"Jesteśmy przygotowani na dopełnienie związanych z tym formalności. To numer jeden reprezentacji, więc najważniejsza jest jego chęć gry w kadrze. Prowadzimy rozmowy z firmami zajmującymi się ubezpieczeniem i negocjujemy wysokość sumy. Dopinamy sprawę i Marcin na pewno zostanie ubezpieczony przed pierwszym wspólnym treningiem z zespołem" - zapewnia szef PZKosz Grzegorz Bachański.

Reklama

Gortat wierzy, że pieniądze na polisę się znajdą. "Jestem bardzo podekscytowany. Po raz pierwszy jadę na obóz kadry jako zawodnik, który może pomóc innym graczom, czegoś ich nauczyć" - mówi.

Pierwsze zgrupowanie zacznie się już 15 lipca w Legionowie. "Czekałem z tą decyzją nie z lenistwa czy strachu przed ośmieszeniem.

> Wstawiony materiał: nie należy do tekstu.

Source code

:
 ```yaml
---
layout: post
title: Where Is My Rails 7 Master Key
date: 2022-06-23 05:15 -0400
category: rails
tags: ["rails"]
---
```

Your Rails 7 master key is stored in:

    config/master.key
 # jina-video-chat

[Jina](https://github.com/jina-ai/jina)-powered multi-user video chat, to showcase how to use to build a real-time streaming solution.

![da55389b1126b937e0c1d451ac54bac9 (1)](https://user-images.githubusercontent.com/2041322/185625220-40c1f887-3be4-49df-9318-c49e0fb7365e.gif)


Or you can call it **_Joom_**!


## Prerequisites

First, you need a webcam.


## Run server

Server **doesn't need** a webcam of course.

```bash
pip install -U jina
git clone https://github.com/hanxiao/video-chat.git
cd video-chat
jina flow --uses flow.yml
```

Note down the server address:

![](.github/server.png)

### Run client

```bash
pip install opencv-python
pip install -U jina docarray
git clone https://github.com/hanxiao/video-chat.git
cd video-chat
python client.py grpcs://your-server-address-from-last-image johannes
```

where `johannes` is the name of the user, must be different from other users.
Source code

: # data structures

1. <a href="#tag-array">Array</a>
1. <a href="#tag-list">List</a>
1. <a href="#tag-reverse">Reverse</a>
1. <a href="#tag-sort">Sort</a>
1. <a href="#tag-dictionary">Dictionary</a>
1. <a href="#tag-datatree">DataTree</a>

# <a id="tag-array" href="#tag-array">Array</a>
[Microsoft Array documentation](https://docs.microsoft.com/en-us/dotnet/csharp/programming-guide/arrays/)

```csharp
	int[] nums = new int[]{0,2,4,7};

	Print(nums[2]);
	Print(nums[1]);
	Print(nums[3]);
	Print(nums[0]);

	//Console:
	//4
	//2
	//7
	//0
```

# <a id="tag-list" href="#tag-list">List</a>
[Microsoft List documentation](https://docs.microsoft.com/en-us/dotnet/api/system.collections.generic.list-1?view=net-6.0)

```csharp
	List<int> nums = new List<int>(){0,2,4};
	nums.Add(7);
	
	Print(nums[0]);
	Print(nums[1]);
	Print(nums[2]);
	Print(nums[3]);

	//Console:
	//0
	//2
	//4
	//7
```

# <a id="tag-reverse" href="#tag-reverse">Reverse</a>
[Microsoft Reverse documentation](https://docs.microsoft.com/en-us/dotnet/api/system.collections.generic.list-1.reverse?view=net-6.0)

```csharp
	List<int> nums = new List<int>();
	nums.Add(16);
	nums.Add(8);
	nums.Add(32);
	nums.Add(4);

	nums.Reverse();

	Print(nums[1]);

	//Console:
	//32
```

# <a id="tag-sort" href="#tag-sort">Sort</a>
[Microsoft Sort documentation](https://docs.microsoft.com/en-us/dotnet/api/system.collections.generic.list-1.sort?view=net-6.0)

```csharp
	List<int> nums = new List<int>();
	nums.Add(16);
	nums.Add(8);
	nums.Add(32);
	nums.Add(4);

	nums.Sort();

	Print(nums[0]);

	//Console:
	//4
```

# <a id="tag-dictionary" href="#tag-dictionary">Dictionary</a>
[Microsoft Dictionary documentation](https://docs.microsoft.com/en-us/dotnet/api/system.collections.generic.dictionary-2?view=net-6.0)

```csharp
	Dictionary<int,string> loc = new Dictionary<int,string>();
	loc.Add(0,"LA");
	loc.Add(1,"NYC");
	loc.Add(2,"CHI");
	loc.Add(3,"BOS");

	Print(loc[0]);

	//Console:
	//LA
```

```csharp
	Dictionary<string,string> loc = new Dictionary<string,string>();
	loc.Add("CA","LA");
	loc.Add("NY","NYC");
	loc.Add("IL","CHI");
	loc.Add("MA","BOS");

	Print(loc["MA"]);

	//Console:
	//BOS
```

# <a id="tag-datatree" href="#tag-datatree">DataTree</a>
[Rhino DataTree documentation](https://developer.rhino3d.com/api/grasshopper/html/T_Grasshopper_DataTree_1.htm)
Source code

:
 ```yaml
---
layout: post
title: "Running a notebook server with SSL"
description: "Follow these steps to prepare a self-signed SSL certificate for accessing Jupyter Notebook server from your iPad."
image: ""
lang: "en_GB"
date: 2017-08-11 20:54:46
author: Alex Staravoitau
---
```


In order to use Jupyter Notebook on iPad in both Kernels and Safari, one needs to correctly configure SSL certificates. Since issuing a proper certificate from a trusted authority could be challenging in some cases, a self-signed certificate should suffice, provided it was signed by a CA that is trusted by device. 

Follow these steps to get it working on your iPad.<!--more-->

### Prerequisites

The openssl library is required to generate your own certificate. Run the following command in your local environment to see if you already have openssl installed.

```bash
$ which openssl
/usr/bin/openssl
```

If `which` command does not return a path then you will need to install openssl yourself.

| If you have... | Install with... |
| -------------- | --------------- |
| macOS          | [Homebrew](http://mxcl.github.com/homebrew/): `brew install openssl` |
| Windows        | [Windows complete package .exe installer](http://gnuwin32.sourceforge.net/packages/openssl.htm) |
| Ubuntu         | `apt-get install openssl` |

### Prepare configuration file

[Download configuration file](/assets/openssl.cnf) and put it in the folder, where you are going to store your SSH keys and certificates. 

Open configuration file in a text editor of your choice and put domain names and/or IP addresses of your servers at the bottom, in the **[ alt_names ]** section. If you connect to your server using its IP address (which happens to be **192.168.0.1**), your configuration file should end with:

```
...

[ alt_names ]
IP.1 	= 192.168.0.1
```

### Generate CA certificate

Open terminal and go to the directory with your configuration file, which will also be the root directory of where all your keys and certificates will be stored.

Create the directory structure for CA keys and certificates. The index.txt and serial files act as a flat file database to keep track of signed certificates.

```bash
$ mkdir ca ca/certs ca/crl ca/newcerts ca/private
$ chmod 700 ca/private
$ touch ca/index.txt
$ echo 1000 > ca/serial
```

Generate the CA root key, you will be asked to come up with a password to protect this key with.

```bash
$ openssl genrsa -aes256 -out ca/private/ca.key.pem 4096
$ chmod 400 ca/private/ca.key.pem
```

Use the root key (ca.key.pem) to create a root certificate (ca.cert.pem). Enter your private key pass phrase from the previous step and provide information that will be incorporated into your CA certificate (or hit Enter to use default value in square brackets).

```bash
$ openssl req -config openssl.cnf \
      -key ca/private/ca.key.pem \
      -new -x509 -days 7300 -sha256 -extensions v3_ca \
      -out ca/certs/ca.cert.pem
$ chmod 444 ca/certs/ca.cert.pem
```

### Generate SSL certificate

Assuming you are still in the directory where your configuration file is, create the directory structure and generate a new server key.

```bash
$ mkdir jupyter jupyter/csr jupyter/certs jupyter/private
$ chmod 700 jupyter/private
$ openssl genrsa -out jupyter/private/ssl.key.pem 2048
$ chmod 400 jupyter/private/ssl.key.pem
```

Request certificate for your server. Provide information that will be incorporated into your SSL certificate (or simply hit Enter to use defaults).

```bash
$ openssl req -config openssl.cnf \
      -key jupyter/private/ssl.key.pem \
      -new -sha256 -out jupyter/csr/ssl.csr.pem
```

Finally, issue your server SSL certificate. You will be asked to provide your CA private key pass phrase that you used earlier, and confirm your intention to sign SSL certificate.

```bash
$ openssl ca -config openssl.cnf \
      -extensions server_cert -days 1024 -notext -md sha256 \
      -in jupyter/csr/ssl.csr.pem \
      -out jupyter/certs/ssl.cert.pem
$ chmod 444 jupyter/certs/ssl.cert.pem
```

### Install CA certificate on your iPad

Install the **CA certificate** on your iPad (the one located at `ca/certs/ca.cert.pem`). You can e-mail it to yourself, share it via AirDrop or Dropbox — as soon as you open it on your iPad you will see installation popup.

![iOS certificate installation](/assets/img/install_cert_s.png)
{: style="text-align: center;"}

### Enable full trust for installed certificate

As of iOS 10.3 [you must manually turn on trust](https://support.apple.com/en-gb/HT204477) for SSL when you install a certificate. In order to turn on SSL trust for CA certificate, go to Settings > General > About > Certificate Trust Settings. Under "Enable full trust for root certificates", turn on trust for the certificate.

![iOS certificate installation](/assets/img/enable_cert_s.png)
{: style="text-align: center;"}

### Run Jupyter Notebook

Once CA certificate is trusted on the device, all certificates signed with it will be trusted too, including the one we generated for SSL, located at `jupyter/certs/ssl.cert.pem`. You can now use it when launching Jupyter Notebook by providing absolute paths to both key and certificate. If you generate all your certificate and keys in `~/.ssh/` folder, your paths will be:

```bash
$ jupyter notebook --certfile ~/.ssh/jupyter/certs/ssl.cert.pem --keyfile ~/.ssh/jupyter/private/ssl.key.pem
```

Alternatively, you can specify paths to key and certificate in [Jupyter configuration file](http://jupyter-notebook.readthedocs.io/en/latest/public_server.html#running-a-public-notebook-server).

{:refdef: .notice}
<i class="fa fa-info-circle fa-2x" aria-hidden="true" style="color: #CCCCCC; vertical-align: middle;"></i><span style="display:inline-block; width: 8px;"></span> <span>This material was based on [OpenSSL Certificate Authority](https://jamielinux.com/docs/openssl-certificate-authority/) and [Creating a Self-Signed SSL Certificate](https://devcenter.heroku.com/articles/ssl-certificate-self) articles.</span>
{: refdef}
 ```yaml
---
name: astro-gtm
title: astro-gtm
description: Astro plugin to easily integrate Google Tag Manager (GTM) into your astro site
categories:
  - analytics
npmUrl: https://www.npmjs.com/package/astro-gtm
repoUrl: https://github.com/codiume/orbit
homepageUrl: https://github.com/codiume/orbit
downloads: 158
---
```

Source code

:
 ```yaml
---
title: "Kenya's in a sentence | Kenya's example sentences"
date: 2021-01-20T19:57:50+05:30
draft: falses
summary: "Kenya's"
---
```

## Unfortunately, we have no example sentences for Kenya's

Wierzę, że na tych mistrzostwach możemy sporo osiągnąć. Wahałem się, bo nie wiedziałem ile potrwa lokaut w NBA. Gdybym zadeklarował pomoc kadrze, a przerwa w rozgrywkach skończyłaby się po miesiącu, musiałbym wyjechać ze zgrupowania w połowie przygotowań. To nieodpowiedzialne" - tłumaczy center Phoenix Suns.